Obligatory Miers Post: She Supported Amendment To Ban Most Abortions


Supreme Court nominee Harriet Miers pledged support in 1989 for a constitutional amendment banning abortions except when necessary to save the life of the mother, according to material given to the Senate on Tuesday.

"If Congress passes a Human Life Amendment to the Constitution that would prohibit abortion except when it was necessary to prevent the death of the mother, would you actively support its ratification by the Texas Legislature," asked an April 1989 questionnaire sent out by the Texans United for Life group.

Miers checked "yes" to that question, and all of the group's questions, including whether she would oppose the use of public moneys for abortions and whether she would use her influence to keep "pro- abortion" people off city health boards and commissions.

Okay, maybe Bush isn't so dumb.


"A candidate taking a political position in the course of a campaign is different from the role of a judge making a ruling in the judicial process." said Jim Dyke, a White House spokesman.

He's spinning there, trying to mollify the pro-Roe absolutists in the Senate. Problem is, what he's saying is also quite true. It's a somewhat easy call for a politician to support an Amendment with virtually no chance of passage, especially when running for office in a pro-life state.

What she will do on the court when left to her own "conscience" remains anyone's guess.

Still, those who have insisted that we should "trust Bush" have marginally improved their case.

But... She gives a confusing answer about a case so famous that even politically-attuned non-lawyers know about it to Arlen Spector.

Maybe Ramesh Ponnunu is being churlish here -- as he himself admits, conservatives are on treachorously brittle ice when attempting to field questions about Griswold v. Connecticut -- but one would have hoped she could give a smooth and coherent non-answer about the case without additional time to "bone up."

This is a tricky one. The law that Griswold v. Connecticut struck down was an odious and outdated bit of blue-nosery, making it illegal to purchase contraceptives, even for married couples. Strict constitutionalists are quite right to point out that nowhere in the Constiution does it guarantee one's right to buy a jimmy hat.


How does one argue there is no "right to privacy" in the Constitution while also sort of agreeing with the (softer form of the) liberal position on this-- that the, ahem, "spirit of the Constitution" is generally one of freedom from government coercion in most matters except those directly harming other people or society generally?

If you admit there's a "right to privacy," then that pretty much allows any and all social-re-engineering by the Court to remake society into a more sexually-liberated kind of place, with lots of big velvet throw-pillows and ointments and light bondage and one of those sex-transporter machines from Logan's Run.

On the other hand-- are there some laws which so egregiously interfere with human freedom, without good cause, that even a conservative can say, "Sorry, but, you know, there are some minor, tiny little weak-form penumbras and emanations somewhere in that document that say you can't play Sex Nannies to married couples" ?

I do wonder this about the Court. In some rare cases, there will be laws which most of society feels are perfectly ass and yet they never get repealed, because few politicians are willing to take up the grand cause of free access to dildos.

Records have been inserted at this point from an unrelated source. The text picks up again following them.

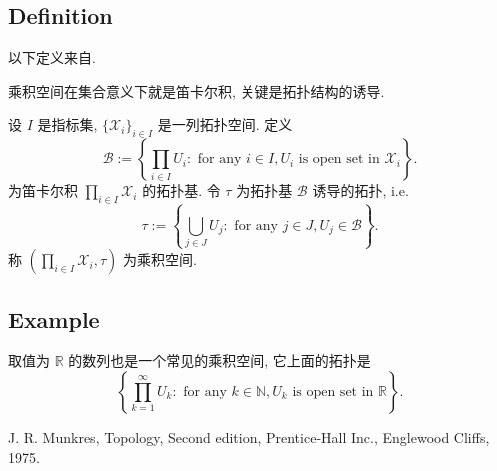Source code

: \documentclass[a4paper,11pt]{article}
\theoremstyle{definition}
\begin{document}
\begin{CJK*}{UTF8}{gbsn}
\subsection{Definition}

以下定义来自\cite[p.114]{m75}.

乘积空间在集合意义下就是笛卡尔积, 关键是拓扑结构的诱导.

设 $ I $ 是指标集, $ \{\mathcal{X}_i\}_{i \in I} $ 是一列拓扑空间.
定义
$$
    \mathcal{B}
        := \left\{ \prod_{i \in I} U_i
            : \text{ for any } i \in I, U_i \text{ is open set in } \mathcal{X}_i \right\}.
$$
为笛卡尔积 $ \prod_{i \in I} \mathcal{X}_i $ 的拓扑基. 令 $ \tau $ 为拓扑基 $ \mathcal{B} $ 诱导的拓扑, i.e.
$$
    \tau := \left\{ \bigcup_{j \in J} U_j
        : \text{ for any } j \in J, U_j \in \mathcal{B} \right\}.
$$
称 $ (\prod_{i \in I} \mathcal{X}_i, \tau) $ 为乘积空间.

\subsection{Example}

取值为 $ \mathbb{R} $ 的数列也是一个常见的乘积空间, 它上面的拓扑是
$$
    \left\{\prod_{k = 1}^\infty U_k 
        : \text{ for any } k \in \mathbb{N}, U_k \text{ is open set in } \mathbb{R} \right\}.
$$


\begin{thebibliography}{99}
     J. R. Munkres, Topology, Second edition, 
    Prentice-Hall Inc., Englewood Cliffs, 1975.
    
\end{thebibliography}

\end{CJK*}
\end{document}

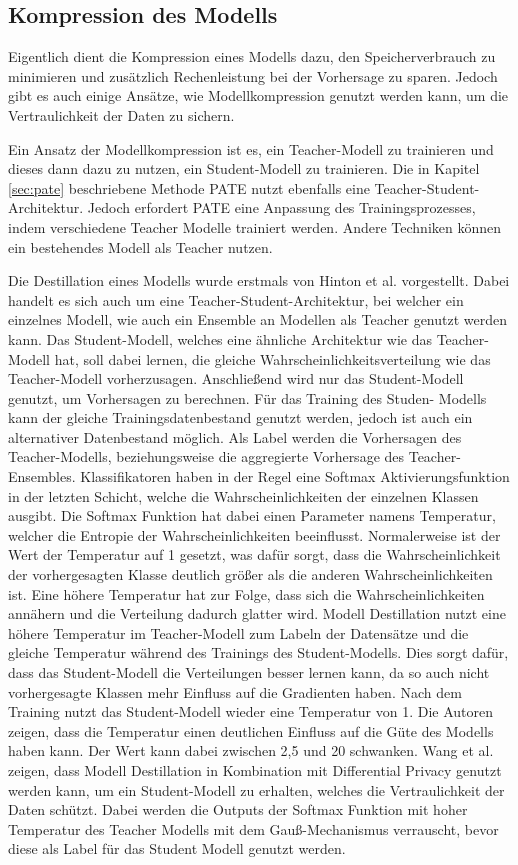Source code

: \subsection{Kompression des Modells}\label{sec:kompression}

Eigentlich dient die Kompression eines Modells dazu, den Speicherverbrauch zu minimieren und zusätzlich Rechenleistung bei der Vorhersage zu sparen.
Jedoch gibt es auch einige Ansätze, wie Modellkompression genutzt werden kann, um die Vertraulichkeit der Daten zu sichern.

Ein Ansatz der Modellkompression ist es, ein Teacher-Modell zu trainieren und dieses dann dazu zu nutzen, ein Student-Modell zu trainieren. 
Die in Kapitel \ref{sec:pate} beschriebene Methode PATE nutzt ebenfalls  eine Teacher-Student-Architektur. 
Jedoch erfordert PATE eine Anpassung des Trainingsprozesses, indem verschiedene Teacher Modelle trainiert werden.
Andere Techniken können ein bestehendes Modell als Teacher nutzen.

Die Destillation eines Modells wurde erstmals von Hinton et al. \cite{P-61} vorgestellt.
Dabei handelt es sich auch um eine Teacher-Student-Architektur, bei welcher ein einzelnes Modell, wie auch ein Ensemble an Modellen als Teacher genutzt werden kann.
Das Student-Modell, welches eine ähnliche Architektur wie das Teacher-Modell hat, soll dabei lernen, die gleiche Wahrscheinlichkeitsverteilung wie das Teacher-Modell vorherzusagen.
Anschließend wird nur das Student-Modell genutzt, um Vorhersagen zu berechnen.
Für das Training des Studen- Modells kann der gleiche Trainingsdatenbestand genutzt werden, jedoch ist auch ein alternativer Datenbestand möglich.
Als Label werden die Vorhersagen des Teacher-Modells, beziehungsweise die aggregierte Vorhersage des Teacher-Ensembles.
Klassifikatoren haben in der Regel eine Softmax Aktivierungsfunktion in der letzten Schicht, welche die Wahrscheinlichkeiten der einzelnen Klassen ausgibt.
Die Softmax Funktion hat dabei einen Parameter namens Temperatur, welcher die Entropie der Wahrscheinlichkeiten beeinflusst. 
Normalerweise ist der Wert der Temperatur auf 1 gesetzt, was dafür sorgt, dass die Wahrscheinlichkeit der vorhergesagten Klasse deutlich größer als die anderen Wahrscheinlichkeiten ist.
Eine höhere Temperatur hat zur Folge, dass sich die Wahrscheinlichkeiten annähern und die Verteilung dadurch glatter wird.
Modell Destillation nutzt eine höhere Temperatur im Teacher-Modell zum Labeln der Datensätze und die gleiche Temperatur während des Trainings des Student-Modells.
Dies sorgt dafür, dass das Student-Modell die Verteilungen besser lernen kann, da so auch nicht vorhergesagte Klassen mehr Einfluss auf die Gradienten haben.
Nach dem Training nutzt das Student-Modell wieder eine Temperatur von 1.
Die Autoren zeigen, dass die Temperatur einen deutlichen Einfluss auf die Güte des Modells haben kann. 
Der Wert kann dabei zwischen 2,5 und 20 schwanken.
Wang et al. \cite{P-64} zeigen, dass Modell Destillation in Kombination mit Differential Privacy genutzt werden kann, um ein Student-Modell zu erhalten, welches die Vertraulichkeit der Daten schützt. 
Dabei werden die Outputs der Softmax Funktion mit hoher Temperatur des Teacher Modells mit dem Gauß-Mechanismus verrauscht, bevor diese als Label für das Student Modell genutzt werden.

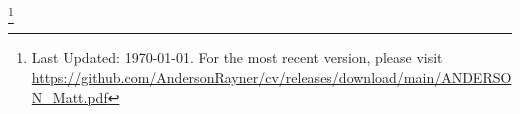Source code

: \documentclass[12pt,letter,sans]{moderncv}        %
\newcommand\blfootnote[1]{%
  \begingroup
  \renewcommand\thefootnote{}\footnote{#1}%
  \addtocounter{footnote}{-1}%
  \endgroup
}
\begin{document}


%

\vfill
\enlargethispage{\footskip}
\blfootnote{Last Updated: \today.  For the most recent version, please visit \url{https://github.com/AndersonRayner/cv/releases/download/main/ANDERSON_Matt.pdf}}
\end{document}
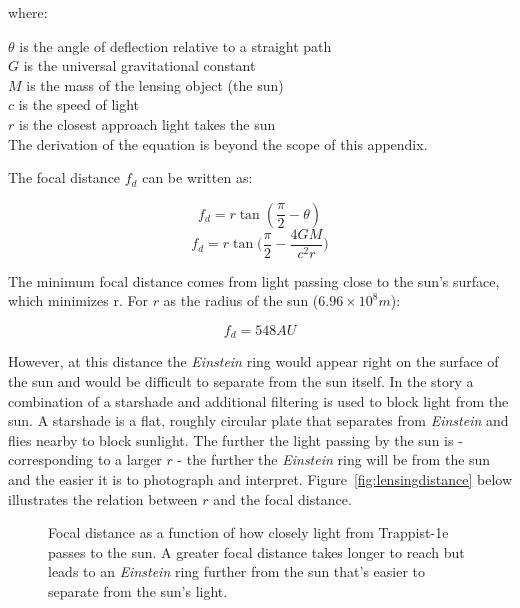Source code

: \documentclass[12pt]{article} %
\begin{document}
where:

$\theta$ is the angle of deflection relative to a straight path\\
$G$ is the universal gravitational constant\\
$M$ is the mass of the lensing object (the sun)\\
$c$ is the speed of light\\
$r$ is the closest approach light takes the sun\\

The derivation of the equation is beyond the scope of this appendix.

The focal distance $f_d$ can be written as:

$$f_d = r\tan (\frac{\pi}{2} - \theta)$$
$$f_d = r\tan\bigg(\frac{\pi}{2} - \frac{4GM}{c^2r}\bigg)$$

The minimum focal distance comes from light passing close to the sun's surface, which minimizes r. For $r$ as the radius of the sun ($6.96 \times 10^8 m$):

$$f_d =  548AU$$

However, at this distance the \textit{Einstein} ring would appear right on the surface of the sun and would be difficult to separate from the sun itself. In the story a combination of a starshade and additional filtering is used to block light from the sun. A starshade is a flat, roughly circular plate that separates from \textit{Einstein} and flies nearby to block sunlight. The further the light passing by the sun is - corresponding to a larger $r$ - the further the \textit{Einstein} ring will be from the sun and the easier it is to photograph and interpret. Figure~\ref{fig:lensingdistance} below illustrates the relation between $r$ and the focal distance. 

\begin{figure}[H]
	\caption{Focal distance as a function of how closely light from Trappist-1e passes to the sun. A greater focal distance takes longer to reach but leads to an \textit{Einstein} ring further from the sun that's easier to separate from the sun's light.}
	\label{lensingdistance}
\end{figure}
\end{document}
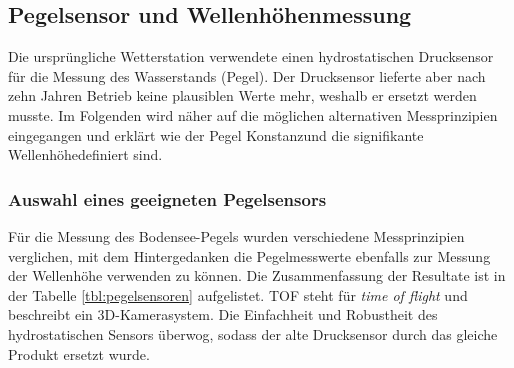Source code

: \subsection{Pegelsensor und Wellenhöhenmessung}
Die ursprüngliche Wetterstation verwendete einen hydrostatischen Drucksensor für die Messung des Wasserstands (Pegel). Der Drucksensor lieferte aber nach zehn Jahren Betrieb keine plausiblen Werte mehr, weshalb er ersetzt werden musste. Im Folgenden wird näher auf die möglichen alternativen Messprinzipien eingegangen und erklärt wie der \flqq Pegel Konstanz\frqq und die \flqq signifikante Wellenhöhe\frqq definiert sind.

\subsubsection{Auswahl eines geeigneten Pegelsensors}
Für die Messung des Bodensee-Pegels wurden verschiedene Messprinzipien verglichen, mit dem Hintergedanken die Pegelmesswerte ebenfalls zur Messung der Wellenhöhe verwenden zu können. Die Zusammenfassung der Resultate ist in der Tabelle \ref{tbl:pegelsensoren} aufgelistet. TOF steht für \emph{time of flight} und beschreibt ein 3D-Kamerasystem. Die Einfachheit und Robustheit des hydrostatischen Sensors überwog, sodass der alte Drucksensor durch das gleiche Produkt ersetzt wurde.


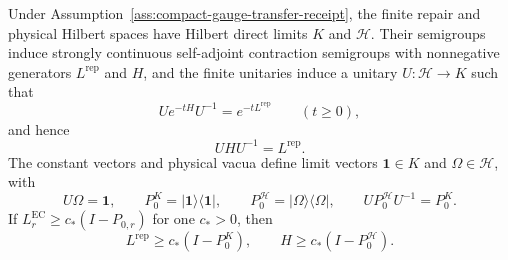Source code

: \begin{theorem}
\label{thm:continuum-transfer-identification}
Under Assumption~\ref{ass:compact-gauge-transfer-receipt}, the finite repair and physical Hilbert
spaces have Hilbert direct limits \(K\) and \(\mathcal H\). Their semigroups induce strongly
continuous self-adjoint contraction semigroups with nonnegative generators
\(L^{\mathrm{rep}}\) and \(H\), and the finite unitaries induce a unitary
\(U:\mathcal H\to K\) such that
\[
U e^{-tH}U^{-1}=e^{-tL^{\mathrm{rep}}}\qquad(t\ge 0),
\]
and hence
\[
UHU^{-1}=L^{\mathrm{rep}}.
\]
The constant vectors and physical vacua define limit vectors
\(\mathbf 1\in K\) and \(\Omega\in\mathcal H\), with
\[
U\Omega=\mathbf 1,
\qquad
P_0^K=|\mathbf 1\rangle\langle\mathbf 1|,
\qquad
P_0^{\mathcal H}=|\Omega\rangle\langle\Omega|,
\qquad
UP_0^{\mathcal H}U^{-1}=P_0^K.
\]
If \(L_r^{\mathrm{EC}}\ge c_*(I-P_{0,r})\) for one \(c_*>0\), then
\[
L^{\mathrm{rep}}\ge c_*(I-P_0^K),
\qquad
H\ge c_*(I-P_0^{\mathcal H}).
\]
\end{theorem}

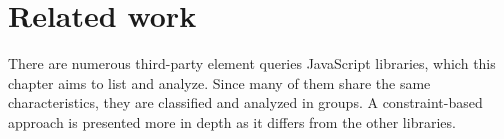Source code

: \documentclass[a4paper,11pt]{kth-mag}
\begin{document}

  \chapter{Related work}\label{ch:related-work}
    There are numerous \gls{third-party} element queries \gls{JavaScript} libraries, which this chapter aims to list and analyze.
    Since many of them share the same characteristics, they are classified and analyzed in groups.
    A constraint-based approach is presented more in depth as it differs from the other libraries.
\end{document}
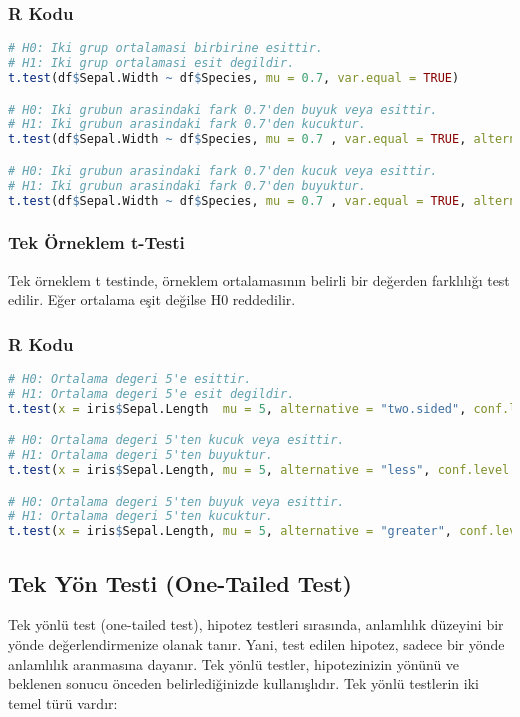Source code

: \subsubsection{R Kodu}

\begin{lstlisting}[language=R]
# H0: Iki grup ortalamasi birbirine esittir.
# H1: Iki grup ortalamasi esit degildir.
t.test(df$Sepal.Width ~ df$Species, mu = 0.7, var.equal = TRUE)

# H0: Iki grubun arasindaki fark 0.7'den buyuk veya esittir.
# H1: Iki grubun arasindaki fark 0.7'den kucuktur.
t.test(df$Sepal.Width ~ df$Species, mu = 0.7 , var.equal = TRUE, alternative = "less")

# H0: Iki grubun arasindaki fark 0.7'den kucuk veya esittir.
# H1: Iki grubun arasindaki fark 0.7'den buyuktur.
t.test(df$Sepal.Width ~ df$Species, mu = 0.7 , var.equal = TRUE, alternative = "greater")
\end{lstlisting}

\subsubsection{Tek Örneklem t-Testi}
Tek örneklem t testinde, örneklem ortalamasının belirli bir değerden farklılığı test edilir. Eğer ortalama eşit değilse H0 reddedilir.

\subsubsection{R Kodu}

\begin{lstlisting}[language=R]
# H0: Ortalama degeri 5'e esittir.
# H1: Ortalama degeri 5'e esit degildir.
t.test(x = iris$Sepal.Length  mu = 5, alternative = "two.sided", conf.level = 0.95)

# H0: Ortalama degeri 5'ten kucuk veya esittir.
# H1: Ortalama degeri 5'ten buyuktur.
t.test(x = iris$Sepal.Length, mu = 5, alternative = "less", conf.level = 0.95)

# H0: Ortalama degeri 5'ten buyuk veya esittir.
# H1: Ortalama degeri 5'ten kucuktur.
t.test(x = iris$Sepal.Length, mu = 5, alternative = "greater", conf.level = 0.95)
\end{lstlisting}

\newpage

\subsection{Tek Yön Testi (One-Tailed Test)}
Tek yönlü test (one-tailed test), hipotez testleri sırasında, anlamlılık düzeyini bir yönde değerlendirmenize olanak tanır. Yani, test edilen hipotez, sadece bir yönde anlamlılık aranmasına dayanır. Tek yönlü testler, hipotezinizin yönünü ve beklenen sonucu önceden belirlediğinizde kullanışlıdır. Tek yönlü testlerin iki temel türü vardır:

If there is a real and genuine dysfunction in the system -- where the political wishes are the majority are being thwarted not by a noisy minority per se, but by their own sort of don't-rock-the-boat cowardice -- is that a legitimate basis for intervention by the Courts? If it is, how do we justify it on Constitutional grounds without making up new fakey rights? And how do we limit that power so that progressive, agenda-driven judges don't use that limited escape-hatch of judicial repeal of goofy laws to attempt to remake society as they wish it would be?

Hypothetical:The good Dr. Reo Symes wants to know if this "spirit" of the Constitution is like a "penumbra." Well, yes, and I say so in the post. But I'm arguing for a very weak-form of that idea, just enough to dispose of the most egregiously interfering laws.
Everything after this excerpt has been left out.